このような場合には、可能であれば、商品やサービスの値上げも一つの方法です。

ただし、商品やサービスの値上げをすると、消費者は敏感に反応することも多いため、需要量と供給量など綿密な分析が必要です。

4.正社員の賃金の引き下げを検討する

上記の対策ではいずれも難しいという場合には、非正社員の賃金を引き上げるとともに正社員の賃金を引き下げて均等・均衡待遇を図ることも考えられます。

同一労働同一賃金ガイドラインにおいては、非正社員の待遇改善のために、労使で合意することなく正社員の待遇を引き下げることは望ましい対応とはいえないとされていることに注意が必要ですが、逆に言えば、労使の合意を得ることができれば、正社員の待遇を引き下げることも不可能ではありません。

手を付けやすいところで言えば、基本給以外の手当の引き下げです。

たとえば、賞与の減額、食事手当の廃止など、法律で支給の義務づけがない手当は引き下げやすいでしょう。
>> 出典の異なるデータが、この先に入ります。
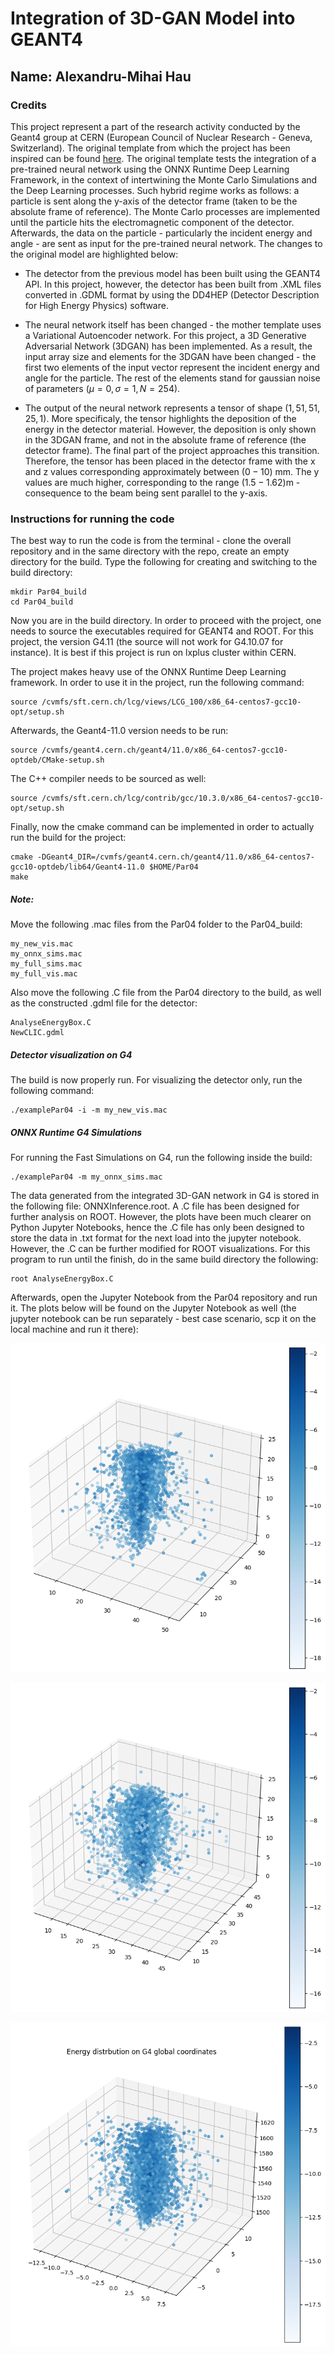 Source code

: # Integration of 3D-GAN Model into GEANT4

## Name: Alexandru-Mihai Hau

### Credits

This project represent a part of the research activity conducted by the Geant4 group at CERN (European Council of Nuclear Research - Geneva, Switzerland). The original template from which the project has been inspired can be found [here]. The original template tests the integration of a pre-trained neural network using the ONNX Runtime Deep Learning Framework, in the context of intertwining the Monte Carlo Simulations and the Deep Learning processes. Such hybrid regime works as follows: a particle is sent along the y-axis of the detector frame (taken to be the absolute frame of reference). The Monte Carlo processes are implemented until the particle hits the electromagnetic component of the detector. Afterwards, the data on the particle - particularly the incident energy and angle - are sent as input for the pre-trained neural network. The changes to the original model are highlighted below:

* The detector from the previous model has been built using the GEANT4 API. In this project, however, the detector has been built from .XML files converted in .GDML format by using the DD4HEP (Detector Description for High Energy Physics) software.

* The neural network itself has been changed - the mother template uses a Variational Autoencoder network. For this project, a 3D Generative Adversarial Network (3DGAN) has been implemented. As a result, the input array size and elements for the 3DGAN have been changed - the first two elements of the input vector represent the incident energy and angle for the particle. The rest of the elements stand for gaussian noise of parameters $(\mu = 0, \sigma = 1, N = 254)$.

* The output of the neural network represents a tensor of shape $(1, 51, 51, 25, 1)$. More specificaly, the tensor highlights the deposition of the energy in the detector material. However, the deposition is only shown in the 3DGAN frame, and not in the absolute frame of reference (the detector frame). The final part of the project approaches this transition. Therefore, the tensor has been placed in the detector frame with the x and z values corresponding approximately between $(0 - 10)$ mm. The y values are much higher, corresponding to the range $(1.5 - 1.62)$m - consequence to the beam being sent parallel to the y-axis.

### Instructions for running the code

The best way to run the code is from the terminal - clone the overall repository and in the same directory with the repo, create an empty directory for the build. Type the following for creating and switching to the build directory:

```
mkdir Par04_build
cd Par04_build
```
Now you are in the build directory. In order to proceed with the project, one needs to source the executables required for GEANT4 and ROOT. For this project, the version G4.11 (the source will not work for G4.10.07 for instance). It is best if this project is run on lxplus cluster within CERN.

The project makes heavy use of the ONNX Runtime Deep Learning framework. In order to use it in the project, run the following command:

```
source /cvmfs/sft.cern.ch/lcg/views/LCG_100/x86_64-centos7-gcc10-opt/setup.sh
```

Afterwards, the Geant4-11.0 version needs to be run:
```
source /cvmfs/geant4.cern.ch/geant4/11.0/x86_64-centos7-gcc10-optdeb/CMake-setup.sh
```
The C++ compiler needs to be sourced as well:

```
source /cvmfs/sft.cern.ch/lcg/contrib/gcc/10.3.0/x86_64-centos7-gcc10-opt/setup.sh
```

Finally, now the cmake command can be implemented in order to actually run the build for the project:

```
cmake -DGeant4_DIR=/cvmfs/geant4.cern.ch/geant4/11.0/x86_64-centos7-gcc10-optdeb/lib64/Geant4-11.0 $HOME/Par04
make
```

##### Note: 

Move the following .mac files from the Par04 folder to the Par04_build: 
```
my_new_vis.mac
my_onnx_sims.mac
my_full_sims.mac
my_full_vis.mac
```

Also move the following .C file from the Par04 directory to the build, as well as the constructed .gdml file for the detector:
```
AnalyseEnergyBox.C
NewCLIC.gdml
```

##### Detector visualization on G4

The build is now properly run. For visualizing the detector only, run the following command:
```
./examplePar04 -i -m my_new_vis.mac
```

##### ONNX Runtime G4 Simulations

For running the Fast Simulations on G4, run the following inside the build:
```
./examplePar04 -m my_onnx_sims.mac
```

The data generated from the integrated 3D-GAN network in G4 is stored in the following file: ONNXInference.root. A .C file has been designed for further analysis on ROOT. However, the plots have been much clearer on Python Jupyter Notebooks, hence the .C file has only been designed to store the data in .txt format for the next load into the jupyter notebook. However, the .C can be further modified for ROOT visualizations. For this program to run until the finish, do in the same build directory the following:

```
root AnalyseEnergyBox.C
```

Afterwards, open the Jupyter Notebook from the Par04 repository and run it. The plots below will be found on the Jupyter Notebook as well (the jupyter notebook can be run separately - best case scenario, scp it on the local machine and run it there):

![ScreenShot](300GeV.png)

![ScreenShot](300GeV_G4_ONNX.png)

![ScreenShot](G4_global_coords.png)

[here]: https://gitlab.cern.ch/geant4/geant4/-/tree/master/examples/extended/parameterisations/Par04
人事労務担当者は諸手当の意味について認識したうえで、手当の支給要件の見直しや引き下げを検討することが重要です。

賃金の引き下げは、労働者を不安にさせ、モチベーションを低下させるとともに、場合によっては、裁判に発展するなど深刻な事態も考えられます。金額の多寡にかかわらず、慎重な対応が必要です。

まとめとしては、同一労働同一賃金は、労働関係法の改正案を含む「働き方改革関連法」の成立により、2020年4月1日から施行(一部を除き、中小企業については2021年4月から適用)されます。

正社員と非正社員との間の賃金などの待遇に関する格差は、非正社員の労働意欲に影響を与えるため、非正社員が納得できる待遇とし、雇用形態によらない能力を評価する環境を整える必要があります。

同一労働同一賃金ガイドラインでは、非正社員の待遇を改善するために、正社員の待遇を引き下げることは望ましい対応ではないとされていることにも注意が必要です。

次回も、皆様方が同一労働同一賃金を導入するに当たり、気をつけなければならない具体的な内容について考えて参りたいと思います。 改正法の施行まであと6ヶ月(中小企業は1年6ヶ月)は非常に短く、早急なご対応が必要になりますので、ご注意くださいますよう、よろしくお願いいたします。